Boost::split is broken
02 Jul 2024 - John Z. Li
Several days ago, I was bitten by this weird behavior of boost::split
: if the
input string is empty, it puts an empty string into the output vector with the
following code.
std::vector<std::string> result;
boost::split(result, "", boost::is_any_of(","), boost::algorithm::token_compress_on);
assert(result.size() == 1u);
This is really bad because it violates the Null-to-Null correspondence, which is
a term coined by me to express the idea that for algorithms like split
, the expected
behavior by most programmers, I believe, should always be mapping an set to an empty
set. Ironically, the boost documentation falsely claims that “This function is equivalent to C strtok”,
but strtok
does not have this problem.
If one looks more closely, boost::split
is actually broken in more than one way.
- First, it potentially triggers a lot of memory allocations.
If a
vector<string>
is used as the output parameter as the example in the begining, Each string of the vector will likely trigger a memory allocation, as well as the vector itself. If avector<iterator_range>
, only the vector itself will be allocated. Interestingly, the vector allocation can not even be save by callingreserve
on the vector, because insideboost::split
, a new vector is allocated and then swapped with the passed-in vector. - Second,
token_compress_on
should be the default. Empty tokens are seldom what one needs. Many realworld input data might contain redundant sperators. - Third,
boost::split
splits aggressively, meaning it splits the whole input string all at once. For potentially very long input strings, this is usually not what one wants, as “stop at the first error” is a commonly used strategy when doing tokenization.

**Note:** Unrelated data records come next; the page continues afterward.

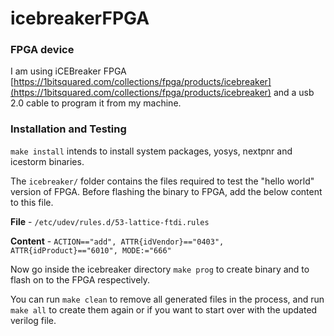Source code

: # icebreakerFPGA

### FPGA device

I am using iCEBreaker FPGA [https://1bitsquared.com/collections/fpga/products/icebreaker](https://1bitsquared.com/collections/fpga/products/icebreaker) and a usb 2.0 cable to program it from my machine.


### Installation and Testing

`make install` intends to install system packages, yosys, nextpnr and icestorm binaries.

The `icebreaker/` folder contains the files required to test the "hello world" version of FPGA. Before flashing the binary to FPGA, add the below content to this file.

**File** - `/etc/udev/rules.d/53-lattice-ftdi.rules`

**Content** - `ACTION=="add", ATTR{idVendor}=="0403", ATTR{idProduct}=="6010", MODE:="666"`

Now go inside the icebreaker directory `make prog` to create binary and to flash on to the FPGA respectively.

You can run `make clean` to remove all generated files in the process, and run `make all` to create them again or if you want to start over with the updated verilog file.



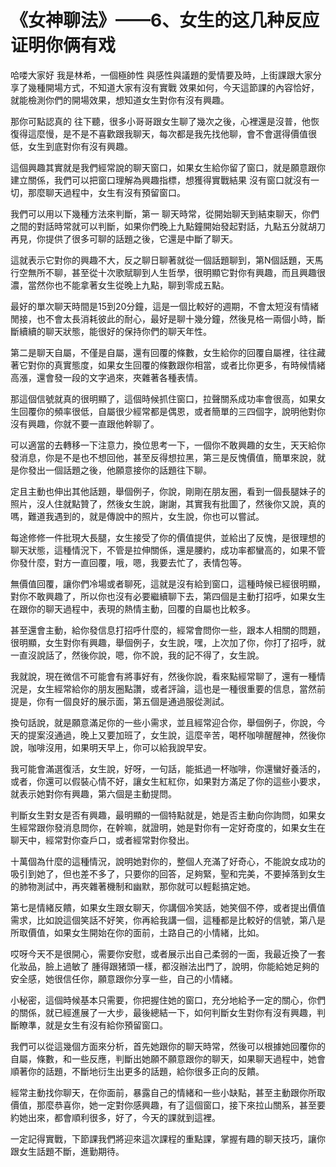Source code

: # 《女神聊法》——6、女生的这几种反应证明你俩有戏

哈喽大家好 我是林希，一個極帥性 與感性與議題的愛情要及時，上街課跟大家分享了幾種開場方式，不知道大家有沒有實戰 效果如何，今天這節課的內容恰好，就能檢測你們的開場效果，想知道女生對你有沒有興趣。

那你可點認真的 往下聽，很多小哥哥跟女生聊了幾次之後，心裡還是沒普，他恢復得這麼慢，是不是不喜歡跟我聊天，每次都是我先找他聊，會不會選得價值很低，女生到底對你有沒有興趣。

這個興趣其實就是我們經常說的聊天窗口，如果女生給你留了窗口，就是願意跟你建立關係，我們可以把窗口理解為興趣指標，想獲得實戰結果 沒有窗口就沒有一切，那麼聊天過程中，女生有沒有預留窗口。

我們可以用以下幾種方法來判斷，第一 聊天時常，從開始聊天到結束聊天，你們之間的對話時常就可以判斷，如果你們晚上九點鐘開始發起對話，九點五分就胡刀再見，你提供了很多可聊的話題之後，它還是中斷了聊天。

這就表示它對你的興趣不大，反之聊日聊著就從一個話題聊到，第N個話題，天馬行空無所不聊，甚至從十次歌賦聊到人生哲學，很明顯它對你有興趣，而且興趣很濃，當然你也不能拿著女生從晚上九點，聊到零成五點。

最好的單次聊天時間是15到20分鐘，這是一個比較好的週期，不會太短沒有情緒閒接，也不會太長消耗彼此的耐心，最好是聊十幾分鐘，然後見格一兩個小時，斷斷續續的聊天狀態，能很好的保持你們的聊天年性。

第二是聊天自屬，不僅是自屬，還有回覆的條數，女生給你的回覆自屬裡，往往藏著它對你的真實態度，如果女生回覆的條數跟你相當，或者比你更多，有時候情緒高漲，還會發一段的文字過來，夾雜著各種表情。

那這個信號就真的很明顯了，這個時候抓住窗口，拉聲關系成功率會很高，如果女生回覆你的頻率很低，自屬很少經常都是偶恩，或者簡單的三四個字，說明他對你沒有興趣，你就不要一直跟他幹聊了。

可以適當的去轉移一下注意力，換位思考一下，一個你不敢興趣的女生，天天給你發消息，你是不是也不想回他，甚至反得想拉黑，第三是反愧價值，簡單來說，就是你發出一個話題之後，他願意接你的話題往下聊。

定且主動也伸出其他話題，舉個例子，你說，剛剛在朋友圈，看到一個長腿妹子的照片，沒人住就點贊了，然後女生說，謝謝，其實我有批圖了，然後你又說，真的嗎，難道我遇到的，就是傳說中的照片，女生說，你也可以嘗試。

每途修修一件批現大長腿，女生接受了你的價值提供，並給出了反愧，是很理想的聊天狀態，這種情況下，不管是拉伸關係，還是腰約，成功率都蠻高的，如果不管你發什麼，對方一直回覆，哦，嗯，我要去忙了，表情包等。

無價值回覆，讓你們冷場或者聊死，這就是沒有給到窗口，這種時候已經很明顯，對你不敢興趣了，所以你也沒有必要繼續聊下去，第四個是主動打招呼，如果女生在跟你的聊天過程中，表現的熱情主動，回覆的自屬也比較多。

甚至還會主動，給你發信息打招呼什麼的，經常會問你一些，跟本人相關的問題，很明顯，女生對你有興趣，舉個例子，女生說，嘿，上次加了你，你打了招呼，就一直沒說話了，然後你說，嗯，你不說，我的記不得了，女生說。

我就說，現在微信不可能會有將事好有，然後你說，看來點經常聊了，還有一種情況是，女生經常給你的朋友圈點讚，或者評論，這也是一種很重要的信息，當然前提是，你有一個良好的展示面，第五個是通過服從測試。

換句話說，就是願意滿足你的一些小需求，並且經常迎合你，舉個例子，你說，今天的提案沒通過，晚上又要加班了，女生說，這麼辛苦，喝杯咖啡醒醒神，然後你說，咖啡沒用，如果明天早上，你可以給我說早安。

我可能會滿選復活，女生說，好呀，一句話，能抵過一杯咖啡，你還蠻好養活的，或者，你還可以假裝心情不好，讓女生紅紅你，如果對方滿足了你的這些小要求，就表示她對你有興趣，第六個是主動提問。

判斷女生對女是否有興趣，最明顯的一個特點就是，她是否主動向你詢問，如果女生經常跟你發消息問你，在幹嘛，就證明，她是對你有一定好奇度的，如果女生在聊天中，經常對你查戶口，或者經常對你發出。

十萬個為什麼的這種情況，說明她對你的，整個人充滿了好奇心，不能說女成功的吸引到她了，但也差不多了，只要你的回答，足夠緊，聖和完美，不要掉落到女生的肺物測試中，再夾雜著機制和幽默，那你就可以輕鬆搞定她。

第七是情緒反饋，如果女生跟女聊天，你講個冷笑話，她笑個不停，或者提出價值需求，比如說這個笑話不好笑，你再給我講一個，這種都是比較好的信號，第八是所取價值，如果女生開始在你的面前，土路自己的小情緒，比如。

哎呀今天不是很開心，需要你安慰，或者展示出自己柔弱的一面，我最近換了一套化妝品，臉上過敏了 腫得跟猪頭一樣，都沒辦法出門了，說明，你能給她足夠的安全感，她很信任你，願意跟你分享一些，自己的小情緒。

小秘密，這個時候基本只需要，你把握住她的窗口，充分地給予一定的關心，你們的關係，就已經進展了一大步，最後總結一下，如何判斷女生對你有沒有興趣，判斷瞭準，就是女生有沒有給你預留窗口。

我們可以從這幾個方面來分析，首先她跟你的聊天時常，然後可以根據她回覆你的自屬，條數，和一些反應，判斷出她願不願意跟你的聊天，如果聊天過程中，她會順著你的話題，不斷地衍生出更多的話題，給你很多正向的反饋。

經常主動找你聊天，在你面前，暴露自己的情緒和一些小缺點，甚至主動跟你所取價值，那麼恭喜你，她一定對你感興趣，有了這個窗口，接下來拉山關系，甚至要約她出來，都會順利很多，好了，今天的課就到這裡。

一定記得實戰，下節課我們將迎來這次課程的重點課，掌握有趣的聊天技巧，讓你跟女生話題不斷，進勤期待。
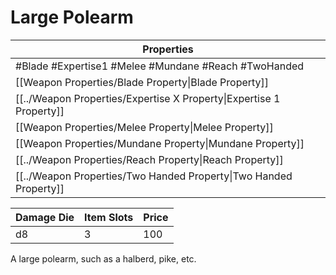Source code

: # Large Polearm

| Properties                                                          |
| ------------------------------------------------------------------- |
| #Blade #Expertise1 #Melee #Mundane #Reach #TwoHanded                |
| [[Weapon Properties/Blade Property\|Blade Property]]                |
| [[../Weapon Properties/Expertise X Property\|Expertise 1 Property]] |
| [[Weapon Properties/Melee Property\|Melee Property]]                |
| [[Weapon Properties/Mundane Property\|Mundane Property]]            |
| [[../Weapon Properties/Reach Property\|Reach Property]]             |
| [[../Weapon Properties/Two Handed Property\|Two Handed Property]]   |

| Damage Die | Item Slots | Price |
| ---------- | ---------- | ----- |
| d8         | 3          | 100   |

A large polearm, such as a halberd, pike, etc.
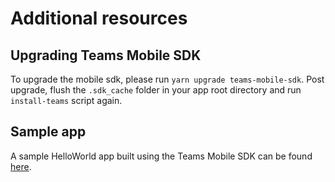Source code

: # Additional resources

## Upgrading Teams Mobile SDK
To upgrade the mobile sdk, please run `yarn upgrade teams-mobile-sdk`. Post upgrade, flush the `.sdk_cache` folder in your app root directory and run `install-teams` script again.

## Sample app
A sample HelloWorld app built using the Teams Mobile SDK can be found [here](https://domoreexp.visualstudio.com/Teamspace/Android/_git/TeamsMobile-Common?path=%2Fsdk%2Fteams-mobile-sdk-example&version=GBdevelop). 
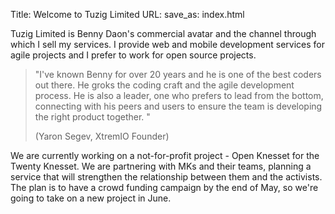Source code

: Title: Welcome to Tuzig Limited
URL:
save_as: index.html

Tuzig Limited is Benny Daon's commercial avatar and the
channel through which I sell my services. I provide web and mobile development
services for agile projects and I prefer to work for open source
projects.

> "I've known Benny for over 20 years and he is one of the best coders
> out there. He groks the coding craft and the agile development process.
> He is also a leader, one who prefers to lead from the bottom, connecting
> with his peers and users to ensure the team is developing the right
> product together. "
>
> (Yaron Segev, XtremIO Founder)

We are currently working on a not-for-profit project - Open Knesset for
the Twenty Knesset. We are partnering with MKs and their teams, planning a
service that will strengthen the relationship between them and the
activists. The plan is to have a crowd funding campaign by the end of
May, so we're going to take on a new project in June.
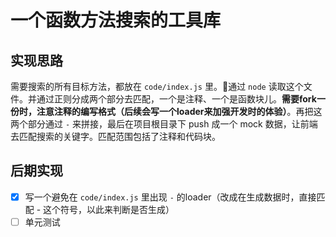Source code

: # 一个函数方法搜索的工具库

## 实现思路
需要搜索的所有目标方法，都放在 `code/index.js` 里。通过 `node` 读取这个文件。并通过正则分成两个部分去匹配，一个是注释、一个是函数块儿。**需要fork一份时，注意注释的编写格式（后续会写一个loader来加强开发时的体验）**。再把这两个部分通过 `-` 来拼接，最后在项目根目录下 push 成一个 mock 数据，让前端去匹配搜索的关键字。匹配范围包括了注释和代码块。

## 后期实现
- [x] 写一个避免在 `code/index.js` 里出现 `-` 的loader（改成在生成数据时，直接匹配 - 这个符号，以此来判断是否生成）
- [ ] 单元测试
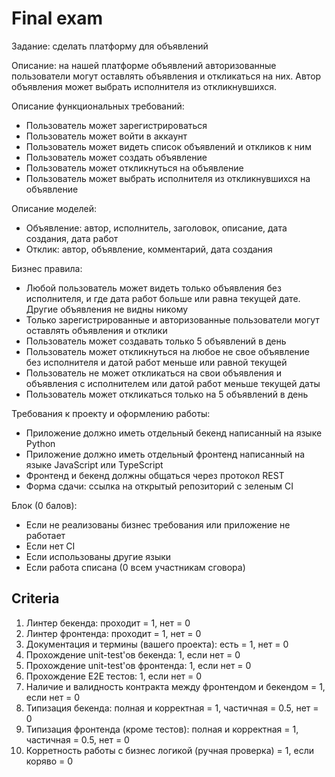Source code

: # Final exam

Задание: сделать платформу для объявлений

Описание: на нашей платформе объявлений авторизованные пользователи могут оставлять объявления и откликаться на них. Автор объявления может выбрать исполнителя из откликнувшихся.

Описание функциональных требований:

- Пользователь может зарегистрироваться
- Пользователь может войти в аккаунт
- Пользователь может видеть список объявлений и откликов к ним
- Пользователь может создать объявление
- Пользователь может откликнуться на объявление
- Пользователь может выбрать исполнителя из откликнувшихся на объявление

Описание моделей:

- Объявление: автор, исполнитель, заголовок, описание, дата создания, дата работ
- Отклик: автор, объявление, комментарий, дата создания

Бизнес правила:

- Любой пользователь может видеть только объявления без исполнителя, и где дата работ больше или равна текущей дате. Другие объявления не видны никому
- Только зарегистрированные и авторизованные пользователи могут оставлять объявления и отклики
- Пользователь может создавать только 5 объявлений в день
- Пользователь может откликнуться на любое не свое объявление без исполнителя и датой работ меньше или равной текущей
- Пользователь не может откликаться на свои объявления и объявления с исполнителем или датой работ меньше текущей даты
- Пользователь может откликаться только на 5 объявлений в день

Требования к проекту и оформлению работы:

- Приложение должно иметь отдельный бекенд написанный на языке Python
- Приложение должно иметь отдельный фронтенд написанный на языке JavaScript или TypeScript
- Фронтенд и бекенд должны общаться через протокол REST
- Форма сдачи: ссылка на открытый репозиторий с зеленым CI

Блок (0 балов):

- Если не реализованы бизнес требования или приложение не работает
- Если нет CI
- Если использованы другие языки
- Если работа списана (0 всем участникам сговора)

## Criteria

1. Линтер бекенда: проходит = 1, нет = 0
2. Линтер фронтенда: проходит = 1, нет = 0
3. Документация и термины (вашего проекта): есть = 1, нет = 0
4. Прохождение unit-test'ов бекенда: 1, если нет = 0
5. Прохождение unit-test'ов фронтенда: 1, если нет = 0
6. Прохождение E2E тестов: 1, если нет = 0
7. Наличие и валидность контракта между фронтендом и бекендом = 1, если нет = 0
8. Типизация бекенда: полная и корректная = 1, частичная = 0.5, нет = 0 
9. Типизация фронтенда (кроме тестов): полная и корректная = 1, частичная = 0.5, нет = 0
10. Корретность работы с бизнес логикой (ручная проверка) = 1, если коряво = 0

On the other hand, if we check strtok
in C’s standard library, it has none of this
issues:
- If the input string is an empty string (a null pointer in C), the returned string is guaranteed to be empty. The Null-to-Null correspondence is preserved.
- It ignores consecutive seperators, in
boost
terms,token_compress_on
is the default behavior. Actually, it is the only behavior, which I think makes sense. - It does its job lazily, calling the function again, you gets the next token. You can stop at any step as soon as you found an error in a token.
- It does not allocate inside. If the caller wants to copy a token, the can always do it explicitly.
There are, though, drawbacks of strtok
:
- It is not thread safe because each call of the function updates a static variable. (This, obviously can be fixed by using a thread local variable instead. Not sure why this has not been done.)
- It is destructive. It writes
\0
characters in the input string. This is unfortunate because a pointer-size pair could be returned instead. The design constraint that leads to this is that C strings must be null terminated.
Lesson learnt: a function with the signature
std::string_view strtok(std::string_view str, std::string_view)
with the semantic
of C’s strtok
utilizing a function scope thread local variable to store str
, is
both clearer and more efficient than boost::split
.